Regia: Nuri Bilge Ceylan
Sceneggiatura: Nuri Bilge Ceylan, Ebru Ceylan
Paese: Turchia (coproduzione Germania, Francia)
Genere: drammatico
Premi: Palma d’oro Festival di Cannes 2014
Interpreti:
Haluk Bilginer: Aydin
Melisa Sözen: Nihal
Demet Akbag: Necla
Ayberk Pekcan: Hidayet
Consigliato a: professori che insegnano storia del teatro al DAMS, attori mancati, persone con un’eccezionale concentrazione.
Sconsigliato a: Animalisti, mogli di ricconi insoddisfatte, professori ubriaconi


Vincitore dell’ultima Palma d’Oro al Festival Internazionale di Cannes “Il regno d’inverno – Winter sleep” rappresenta un viaggio di quattro ore dove il simbolismo la fa da padrone.
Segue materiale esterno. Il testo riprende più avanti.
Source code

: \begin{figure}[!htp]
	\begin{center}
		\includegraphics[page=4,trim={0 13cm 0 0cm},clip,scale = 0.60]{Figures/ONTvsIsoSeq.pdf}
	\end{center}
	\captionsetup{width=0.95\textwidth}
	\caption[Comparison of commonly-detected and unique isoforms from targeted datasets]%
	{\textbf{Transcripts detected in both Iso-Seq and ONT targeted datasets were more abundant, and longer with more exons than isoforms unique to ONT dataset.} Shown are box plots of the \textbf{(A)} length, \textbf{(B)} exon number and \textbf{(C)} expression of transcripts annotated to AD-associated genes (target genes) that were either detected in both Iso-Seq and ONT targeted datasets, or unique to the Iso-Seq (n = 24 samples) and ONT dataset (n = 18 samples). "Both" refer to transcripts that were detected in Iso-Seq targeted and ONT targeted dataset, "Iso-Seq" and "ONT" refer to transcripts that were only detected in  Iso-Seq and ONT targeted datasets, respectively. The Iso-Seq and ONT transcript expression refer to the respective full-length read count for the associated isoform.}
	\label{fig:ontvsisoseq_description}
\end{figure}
Sono chiari i riferimenti a Shakespeare (l’hotel di Aydin si chiama “l’Othello”, nel suo studio c’è una locandina dello spettacolo teatrale “Antonio e Cleopatra”, il poeta viene citato testualmente in una “gara culturale”) e c’è una certa strizzata d’occhio alla letteratura Russa: la risoluzione di tutte le fragilità viene identificata nell’odierna Istanbul, un po’ a ricordare il valore che assumeva Mosca nelle opere di Cechov. In più possiamo equiparare il personaggio del motociclista a una certa cognizione di tempo limitato, di giovinezza ormai andata. Oppure viene naturale immaginare che il cavallo selvaggio, prima catturato e poi liberato da Aydin, rappresenti la libertà dai legami affettivi opprimenti.
Un film non scontato ma non per tutti, di una durata che definire immensa è poco. Le uniche crepe sulla coltre di ghiaccio plasmata dal regista si vengono a creare quando lo spettatore non assiste mai a una conclusione ponderata di un solo dramma. Tante storie, tanti teatranti, tutti in scena che si sfiorano con la loro bravura e il loro talento. Ma oltre a ciò? I lunghissimi dialoghi a cosa servono se non si ha una fine? Non si dovrebbero porre domande se non si hanno le risposte. Ma soprattutto quest’opera non regge il confronto con pellicole vincitrici dello stesso premio nelle annate precedenti (vedi le ultime tre palme d’oro “La vita di Adele” di Kechiche, “Amour” di Haneke e “The Tree of Life” di Malick). Ormai va di moda premiare ciò che non si comprende? Ciò che manca? Opere lunghe ma mozze? Chiediamocelo.

Ho visto il film, come mi aspettavo, come volevo, è rimasto inconcluso, silente all’interno, lavora ancora ora dentro, sotterraneo.
Come la scena in cui la camera “entra” da dietro nella testa del protagonista, questo è stato un film in cui, entrati dentro, si rimane ad osservare, a sentire, a ricordare le atmosfere, senza che sia necessario avere finali, conclusioni, senza il fiocchetto sul pacco.